Progressivement, par une diversification et une augmentation de l’offre, l’enfant va accroître ses potentialités dans les différents domaines de développement (perceptifs, moteurs, cognitifs) tout en se confrontant à des situations favorisant sa socialisation, son intégration. Au-delà des principes et de l’intérêt pour la personne, la spécificité du public avec autisme impose une réalité bien plus complexe et paradoxale.
Pour lui, le temps informel, libre, qui est normalement dévolu aux activités récréatives, est paradoxalement le moins sécurisant, le moins ludique, éducatif, voire le plus enfermant dans son handicap. En effet, l’autisme induit des centres d’intérêts restreints et stéréotypés, une difficulté particulière à faire des choix, prendre des initiatives, expérimenter de nouvelles activités et occuper ses temps libres de manière adaptée. Sur ces temps on constate souvent une recrudescence des comportements inadaptés voire problématiques.

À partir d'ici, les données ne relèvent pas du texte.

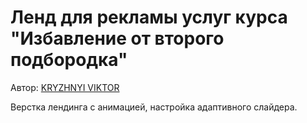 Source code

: <h1>Ленд для рекламы услуг курса "Избавление от второго подбородка"</h1>

<p>Автор: <a href="https://webdel.ru/" target="_blank">KRYZHNYI VIKTOR</a></p>


<p>Верстка лендинга с анимацией, настройка адаптивного слайдера.</p>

Pour la personne autiste, le temps de loisirs est un besoin fondamental qui doit faire l’objet d’un apprentissage spécifique étayé (adaptations, accompagnement). La « Stratégie nationale pour l’Autisme au sein des troubles du neuro-développement » considère également les loisirs comme un aspect important de développement de la personne. Par conséquent, il est nécessaire d’étayer les pratiques et de formaliser les démarches que les loisirs s’exercent en milieu protégé ou inclusif. La considération du fonctionnement cérébral différent, la structuration visuelle, le recours aux renforçateurs, le travail sur la généralisation, la gestion du temps… doivent être considérées et mises en place afin d’encourager la personne à se saisir de ces temps par la suite.